About this task: I would like every record reproduced exactly, with the pictures left out.

Information supplied:

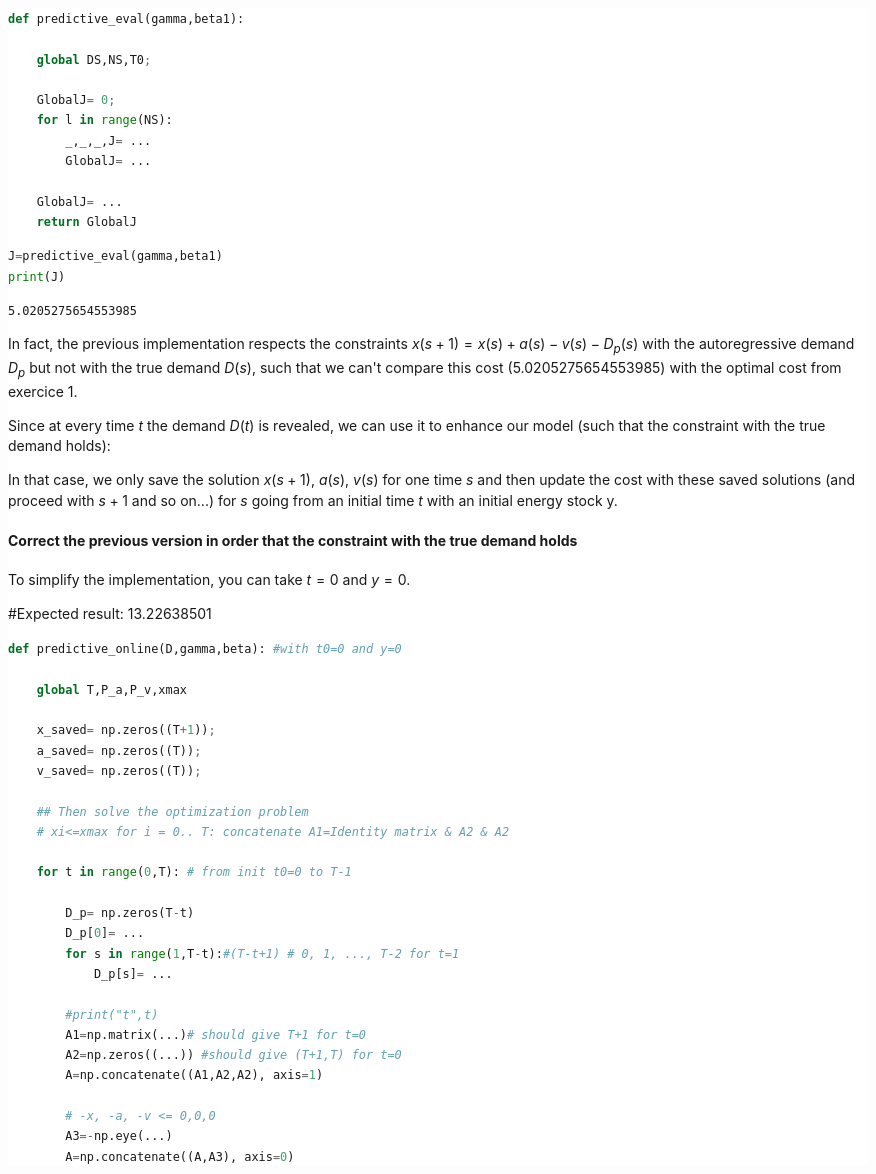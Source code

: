 
```python
def predictive_eval(gamma,beta1):

    global DS,NS,T0;

    GlobalJ= 0;
    for l in range(NS):
        _,_,_,J= ...
        GlobalJ= ...

    GlobalJ= ...
    return GlobalJ
```


```python
J=predictive_eval(gamma,beta1)
print(J)
```

    5.0205275654553985


In fact, the previous implementation respects the constraints $x(s+1)=x(s)+a(s)−v(s)−D_p(s)$ with the autoregressive demand $D_p$ but not with the true demand $D(s)$, such that we can't compare this cost (5.0205275654553985) with the optimal cost from exercice 1.

Since at every time $t$ the demand $D(t)$ is revealed, we can use it to enhance our model (such that the constraint with the true demand holds):

In that case, we only save the solution $x(s+1)$, $a(s)$, $v(s)$ for one time $s$ and then update the cost with these saved solutions (and proceed with $s+1$ and so on...) for $s$ going from an initial time $t$ with an initial energy stock y.

#### Correct the previous version in order that the constraint with the true demand holds
To simplify the implementation, you can take $t=0$ and $y=0$.

#Expected result: 13.22638501 


```python
def predictive_online(D,gamma,beta): #with t0=0 and y=0

    global T,P_a,P_v,xmax

    x_saved= np.zeros((T+1));
    a_saved= np.zeros((T));
    v_saved= np.zeros((T));

    ## Then solve the optimization problem
    # xi<=xmax for i = 0.. T: concatenate A1=Identity matrix & A2 & A2
       
    for t in range(0,T): # from init t0=0 to T-1

        D_p= np.zeros(T-t) 
        D_p[0]= ...
        for s in range(1,T-t):#(T-t+1) # 0, 1, ..., T-2 for t=1
            D_p[s]= ...
        
        #print("t",t)
        A1=np.matrix(...)# should give T+1 for t=0
        A2=np.zeros((...)) #should give (T+1,T) for t=0
        A=np.concatenate((A1,A2,A2), axis=1)

        # -x, -a, -v <= 0,0,0
        A3=-np.eye(...)
        A=np.concatenate((A,A3), axis=0)

```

Expected output:
Source code

: 
```python
def predictive_eval(gamma,beta1):

    global DS,NS,T0;

    GlobalJ= 0;
    for l in range(NS):
        _,_,_,J= ...
        GlobalJ= ...

    GlobalJ= ...
    return GlobalJ
```


```python
J=predictive_eval(gamma,beta1)
print(J)
```

    5.0205275654553985


In fact, the previous implementation respects the constraints $x(s+1)=x(s)+a(s)−v(s)−D_p(s)$ with the autoregressive demand $D_p$ but not with the true demand $D(s)$, such that we can't compare this cost (5.0205275654553985) with the optimal cost from exercice 1.

Since at every time $t$ the demand $D(t)$ is revealed, we can use it to enhance our model (such that the constraint with the true demand holds):

In that case, we only save the solution $x(s+1)$, $a(s)$, $v(s)$ for one time $s$ and then update the cost with these saved solutions (and proceed with $s+1$ and so on...) for $s$ going from an initial time $t$ with an initial energy stock y.

#### Correct the previous version in order that the constraint with the true demand holds
To simplify the implementation, you can take $t=0$ and $y=0$.

#Expected result: 13.22638501 


```python
def predictive_online(D,gamma,beta): #with t0=0 and y=0

    global T,P_a,P_v,xmax

    x_saved= np.zeros((T+1));
    a_saved= np.zeros((T));
    v_saved= np.zeros((T));

    ## Then solve the optimization problem
    # xi<=xmax for i = 0.. T: concatenate A1=Identity matrix & A2 & A2
       
    for t in range(0,T): # from init t0=0 to T-1

        D_p= np.zeros(T-t) 
        D_p[0]= ...
        for s in range(1,T-t):#(T-t+1) # 0, 1, ..., T-2 for t=1
            D_p[s]= ...
        
        #print("t",t)
        A1=np.matrix(...)# should give T+1 for t=0
        A2=np.zeros((...)) #should give (T+1,T) for t=0
        A=np.concatenate((A1,A2,A2), axis=1)

        # -x, -a, -v <= 0,0,0
        A3=-np.eye(...)
        A=np.concatenate((A,A3), axis=0)

```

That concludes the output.